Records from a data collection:

((

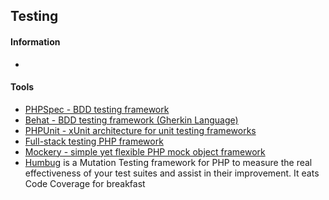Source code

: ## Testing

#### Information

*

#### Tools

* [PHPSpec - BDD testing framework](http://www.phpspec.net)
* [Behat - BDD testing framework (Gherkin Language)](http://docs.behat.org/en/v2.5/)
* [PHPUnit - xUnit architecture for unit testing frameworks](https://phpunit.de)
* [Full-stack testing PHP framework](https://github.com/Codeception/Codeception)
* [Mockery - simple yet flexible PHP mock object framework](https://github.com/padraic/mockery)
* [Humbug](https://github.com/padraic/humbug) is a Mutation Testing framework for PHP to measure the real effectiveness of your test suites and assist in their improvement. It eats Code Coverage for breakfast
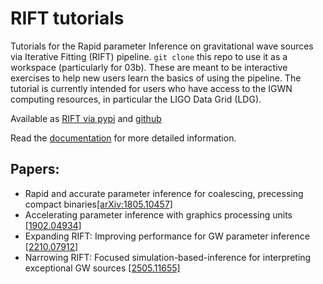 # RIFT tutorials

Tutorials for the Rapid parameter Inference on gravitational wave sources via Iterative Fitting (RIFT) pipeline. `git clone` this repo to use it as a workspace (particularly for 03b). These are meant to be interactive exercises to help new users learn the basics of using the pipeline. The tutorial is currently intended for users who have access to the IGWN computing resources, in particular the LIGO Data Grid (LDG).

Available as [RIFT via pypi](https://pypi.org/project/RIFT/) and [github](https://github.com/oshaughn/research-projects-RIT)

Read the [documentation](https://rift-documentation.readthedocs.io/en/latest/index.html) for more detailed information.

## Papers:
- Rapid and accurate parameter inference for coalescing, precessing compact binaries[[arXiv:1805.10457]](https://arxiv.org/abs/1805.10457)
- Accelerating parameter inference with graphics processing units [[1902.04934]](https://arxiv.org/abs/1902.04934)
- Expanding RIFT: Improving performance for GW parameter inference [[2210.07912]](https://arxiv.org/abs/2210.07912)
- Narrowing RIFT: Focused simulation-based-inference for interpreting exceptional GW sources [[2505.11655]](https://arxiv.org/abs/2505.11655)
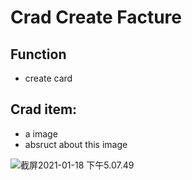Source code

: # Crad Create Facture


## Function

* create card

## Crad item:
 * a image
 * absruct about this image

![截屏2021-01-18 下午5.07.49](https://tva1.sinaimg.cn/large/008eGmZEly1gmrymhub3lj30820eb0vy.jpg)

))
((

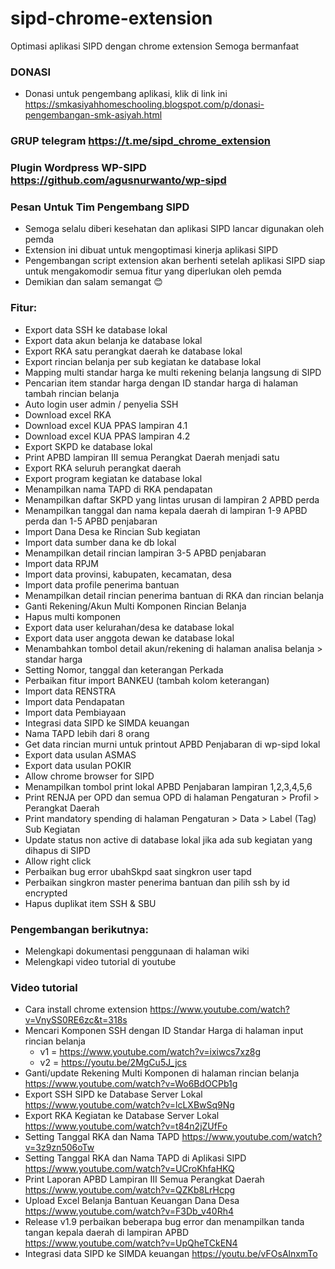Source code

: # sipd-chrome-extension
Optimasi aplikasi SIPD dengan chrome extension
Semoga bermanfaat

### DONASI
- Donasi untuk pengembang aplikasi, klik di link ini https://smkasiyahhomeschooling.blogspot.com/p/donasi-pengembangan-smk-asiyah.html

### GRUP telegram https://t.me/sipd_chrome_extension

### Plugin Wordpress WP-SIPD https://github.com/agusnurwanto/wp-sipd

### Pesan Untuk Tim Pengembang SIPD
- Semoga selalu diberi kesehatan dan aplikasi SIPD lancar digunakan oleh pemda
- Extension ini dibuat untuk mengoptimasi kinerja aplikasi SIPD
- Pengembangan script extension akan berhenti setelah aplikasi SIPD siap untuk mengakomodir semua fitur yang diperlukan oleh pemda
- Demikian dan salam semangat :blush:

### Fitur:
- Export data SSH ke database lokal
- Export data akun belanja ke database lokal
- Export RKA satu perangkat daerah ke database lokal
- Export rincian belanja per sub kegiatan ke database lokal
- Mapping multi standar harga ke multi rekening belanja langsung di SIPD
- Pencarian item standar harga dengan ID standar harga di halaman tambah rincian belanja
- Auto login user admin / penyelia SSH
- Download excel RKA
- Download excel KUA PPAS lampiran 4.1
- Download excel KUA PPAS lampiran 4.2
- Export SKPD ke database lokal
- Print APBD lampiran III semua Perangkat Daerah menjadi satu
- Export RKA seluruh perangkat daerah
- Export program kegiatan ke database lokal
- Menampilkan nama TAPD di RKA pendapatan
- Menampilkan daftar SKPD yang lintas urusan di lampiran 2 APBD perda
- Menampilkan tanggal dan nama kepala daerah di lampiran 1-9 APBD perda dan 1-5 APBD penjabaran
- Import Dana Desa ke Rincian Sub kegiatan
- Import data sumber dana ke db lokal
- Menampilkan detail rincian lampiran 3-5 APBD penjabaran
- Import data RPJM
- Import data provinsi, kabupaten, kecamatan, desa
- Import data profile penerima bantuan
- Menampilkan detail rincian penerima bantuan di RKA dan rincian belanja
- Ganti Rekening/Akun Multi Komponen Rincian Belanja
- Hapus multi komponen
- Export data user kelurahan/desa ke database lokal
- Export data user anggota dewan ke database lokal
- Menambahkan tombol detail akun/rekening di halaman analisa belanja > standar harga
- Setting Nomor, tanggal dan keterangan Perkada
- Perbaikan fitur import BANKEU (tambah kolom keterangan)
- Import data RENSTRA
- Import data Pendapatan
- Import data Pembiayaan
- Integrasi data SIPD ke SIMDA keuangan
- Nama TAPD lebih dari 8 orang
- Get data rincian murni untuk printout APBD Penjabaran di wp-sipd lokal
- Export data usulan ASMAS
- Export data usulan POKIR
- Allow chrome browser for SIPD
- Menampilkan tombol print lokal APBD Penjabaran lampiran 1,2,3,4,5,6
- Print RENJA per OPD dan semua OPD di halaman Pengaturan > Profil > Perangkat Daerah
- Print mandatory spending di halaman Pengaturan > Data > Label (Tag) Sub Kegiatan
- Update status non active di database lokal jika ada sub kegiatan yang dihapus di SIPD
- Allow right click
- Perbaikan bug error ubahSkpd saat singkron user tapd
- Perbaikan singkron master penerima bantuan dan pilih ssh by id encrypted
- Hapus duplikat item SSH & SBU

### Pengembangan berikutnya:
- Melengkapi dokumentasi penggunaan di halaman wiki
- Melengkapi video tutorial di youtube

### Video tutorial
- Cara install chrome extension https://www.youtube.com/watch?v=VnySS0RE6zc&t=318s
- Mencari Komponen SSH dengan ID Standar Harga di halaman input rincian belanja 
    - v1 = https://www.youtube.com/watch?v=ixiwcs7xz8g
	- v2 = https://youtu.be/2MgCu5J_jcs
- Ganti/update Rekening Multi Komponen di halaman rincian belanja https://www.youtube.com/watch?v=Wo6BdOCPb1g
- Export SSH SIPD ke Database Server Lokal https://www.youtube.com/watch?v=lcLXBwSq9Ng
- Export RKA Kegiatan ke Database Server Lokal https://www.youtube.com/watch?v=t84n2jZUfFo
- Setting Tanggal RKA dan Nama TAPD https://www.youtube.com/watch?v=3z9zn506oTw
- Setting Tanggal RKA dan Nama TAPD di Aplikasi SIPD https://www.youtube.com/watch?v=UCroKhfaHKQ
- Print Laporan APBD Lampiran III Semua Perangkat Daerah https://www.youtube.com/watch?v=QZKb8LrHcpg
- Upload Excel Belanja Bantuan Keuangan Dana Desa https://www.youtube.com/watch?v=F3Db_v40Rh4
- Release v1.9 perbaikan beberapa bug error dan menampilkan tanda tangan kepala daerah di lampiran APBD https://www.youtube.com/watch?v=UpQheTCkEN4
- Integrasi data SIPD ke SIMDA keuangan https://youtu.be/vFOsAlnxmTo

))
((

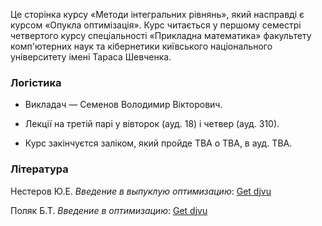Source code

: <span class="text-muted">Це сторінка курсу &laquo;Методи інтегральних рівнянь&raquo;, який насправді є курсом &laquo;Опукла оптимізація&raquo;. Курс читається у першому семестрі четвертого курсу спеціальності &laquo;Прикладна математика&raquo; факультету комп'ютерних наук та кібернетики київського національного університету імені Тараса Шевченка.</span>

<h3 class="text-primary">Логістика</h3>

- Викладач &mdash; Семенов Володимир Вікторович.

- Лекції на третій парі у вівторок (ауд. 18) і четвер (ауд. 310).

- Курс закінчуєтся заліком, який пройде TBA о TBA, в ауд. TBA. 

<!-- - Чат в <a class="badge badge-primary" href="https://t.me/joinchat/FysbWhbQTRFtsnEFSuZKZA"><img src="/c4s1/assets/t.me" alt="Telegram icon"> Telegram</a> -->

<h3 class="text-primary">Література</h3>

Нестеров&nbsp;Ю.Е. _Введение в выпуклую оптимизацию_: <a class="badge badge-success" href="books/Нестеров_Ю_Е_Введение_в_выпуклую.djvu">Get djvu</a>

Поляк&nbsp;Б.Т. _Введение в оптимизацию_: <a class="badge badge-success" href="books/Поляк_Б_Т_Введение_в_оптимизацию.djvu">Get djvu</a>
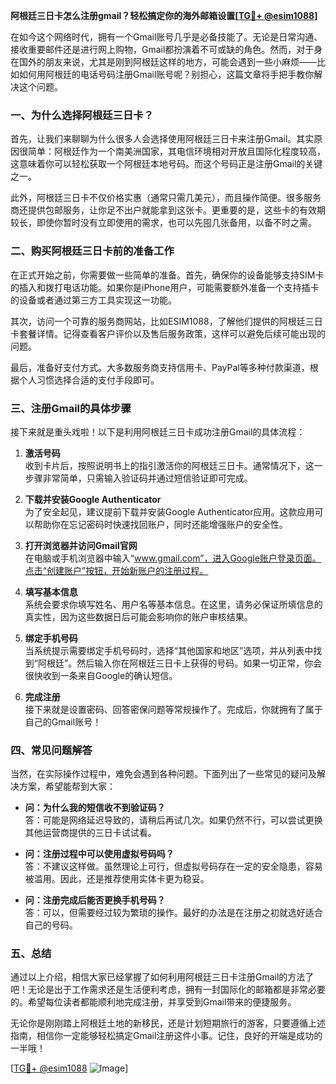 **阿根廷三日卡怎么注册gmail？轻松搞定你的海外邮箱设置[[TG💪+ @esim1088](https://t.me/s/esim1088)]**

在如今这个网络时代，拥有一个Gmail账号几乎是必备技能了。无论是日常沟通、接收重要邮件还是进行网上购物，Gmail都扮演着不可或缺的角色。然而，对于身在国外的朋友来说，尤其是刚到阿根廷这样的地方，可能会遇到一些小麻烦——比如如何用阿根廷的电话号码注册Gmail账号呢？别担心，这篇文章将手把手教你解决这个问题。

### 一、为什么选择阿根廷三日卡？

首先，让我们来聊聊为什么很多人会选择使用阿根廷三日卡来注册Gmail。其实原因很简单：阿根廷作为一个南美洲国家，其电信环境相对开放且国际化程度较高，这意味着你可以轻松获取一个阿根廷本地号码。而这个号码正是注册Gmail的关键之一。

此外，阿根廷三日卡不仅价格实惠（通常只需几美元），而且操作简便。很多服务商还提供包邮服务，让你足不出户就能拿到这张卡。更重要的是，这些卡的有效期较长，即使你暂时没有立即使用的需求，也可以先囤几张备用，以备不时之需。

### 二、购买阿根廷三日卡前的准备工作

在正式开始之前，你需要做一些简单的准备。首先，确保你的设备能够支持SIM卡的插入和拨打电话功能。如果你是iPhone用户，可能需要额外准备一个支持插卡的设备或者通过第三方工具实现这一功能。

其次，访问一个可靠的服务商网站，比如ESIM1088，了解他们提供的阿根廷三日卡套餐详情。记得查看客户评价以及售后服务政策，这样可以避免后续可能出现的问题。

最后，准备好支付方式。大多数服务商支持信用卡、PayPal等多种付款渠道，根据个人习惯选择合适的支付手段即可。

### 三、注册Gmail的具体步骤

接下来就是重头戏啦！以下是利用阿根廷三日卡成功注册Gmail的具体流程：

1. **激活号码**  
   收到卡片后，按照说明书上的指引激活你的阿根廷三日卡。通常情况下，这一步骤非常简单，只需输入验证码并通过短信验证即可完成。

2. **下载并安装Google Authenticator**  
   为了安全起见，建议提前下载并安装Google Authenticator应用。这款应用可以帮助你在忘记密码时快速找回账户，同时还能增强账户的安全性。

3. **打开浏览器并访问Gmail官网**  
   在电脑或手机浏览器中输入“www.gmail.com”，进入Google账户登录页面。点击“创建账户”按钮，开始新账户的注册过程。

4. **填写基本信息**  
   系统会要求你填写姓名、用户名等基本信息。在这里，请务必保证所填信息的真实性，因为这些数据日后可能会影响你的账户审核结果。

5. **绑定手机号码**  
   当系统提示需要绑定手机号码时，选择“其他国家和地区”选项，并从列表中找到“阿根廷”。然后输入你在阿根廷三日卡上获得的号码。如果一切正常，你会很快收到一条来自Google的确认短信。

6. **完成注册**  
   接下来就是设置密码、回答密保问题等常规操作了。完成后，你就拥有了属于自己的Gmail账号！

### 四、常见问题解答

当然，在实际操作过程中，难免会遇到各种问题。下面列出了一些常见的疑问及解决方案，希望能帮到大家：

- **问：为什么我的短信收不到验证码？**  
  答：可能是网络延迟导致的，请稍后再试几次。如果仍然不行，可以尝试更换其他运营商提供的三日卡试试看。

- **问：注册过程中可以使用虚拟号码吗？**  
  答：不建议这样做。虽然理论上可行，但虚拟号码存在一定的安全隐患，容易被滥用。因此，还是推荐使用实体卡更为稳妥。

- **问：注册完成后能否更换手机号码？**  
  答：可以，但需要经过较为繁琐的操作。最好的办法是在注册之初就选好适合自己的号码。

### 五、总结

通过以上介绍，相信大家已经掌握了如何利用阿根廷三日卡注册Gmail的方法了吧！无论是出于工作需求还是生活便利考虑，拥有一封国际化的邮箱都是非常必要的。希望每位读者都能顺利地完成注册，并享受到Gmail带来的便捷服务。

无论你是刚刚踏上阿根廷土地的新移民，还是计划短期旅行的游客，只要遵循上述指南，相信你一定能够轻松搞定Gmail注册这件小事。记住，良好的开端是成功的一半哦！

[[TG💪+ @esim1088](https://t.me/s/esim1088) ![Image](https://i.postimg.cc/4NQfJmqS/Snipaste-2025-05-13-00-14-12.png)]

))

● Problem statement: Quote the data above from the line containing "在正式开始之前，你需要做一些" to the line containing "### 四、常见问题解答", inclusive, and stop.

● Task solution:
在正式开始之前，你需要做一些简单的准备。首先，确保你的设备能够支持SIM卡的插入和拨打电话功能。如果你是iPhone用户，可能需要额外准备一个支持插卡的设备或者通过第三方工具实现这一功能。

其次，访问一个可靠的服务商网站，比如ESIM1088，了解他们提供的阿根廷三日卡套餐详情。记得查看客户评价以及售后服务政策，这样可以避免后续可能出现的问题。

最后，准备好支付方式。大多数服务商支持信用卡、PayPal等多种付款渠道，根据个人习惯选择合适的支付手段即可。

### 三、注册Gmail的具体步骤

接下来就是重头戏啦！以下是利用阿根廷三日卡成功注册Gmail的具体流程：

1. **激活号码**  
   收到卡片后，按照说明书上的指引激活你的阿根廷三日卡。通常情况下，这一步骤非常简单，只需输入验证码并通过短信验证即可完成。

2. **下载并安装Google Authenticator**  
   为了安全起见，建议提前下载并安装Google Authenticator应用。这款应用可以帮助你在忘记密码时快速找回账户，同时还能增强账户的安全性。

3. **打开浏览器并访问Gmail官网**  
   在电脑或手机浏览器中输入“www.gmail.com”，进入Google账户登录页面。点击“创建账户”按钮，开始新账户的注册过程。

4. **填写基本信息**  
   系统会要求你填写姓名、用户名等基本信息。在这里，请务必保证所填信息的真实性，因为这些数据日后可能会影响你的账户审核结果。

5. **绑定手机号码**  
   当系统提示需要绑定手机号码时，选择“其他国家和地区”选项，并从列表中找到“阿根廷”。然后输入你在阿根廷三日卡上获得的号码。如果一切正常，你会很快收到一条来自Google的确认短信。

6. **完成注册**  
   接下来就是设置密码、回答密保问题等常规操作了。完成后，你就拥有了属于自己的Gmail账号！

### 四、常见问题解答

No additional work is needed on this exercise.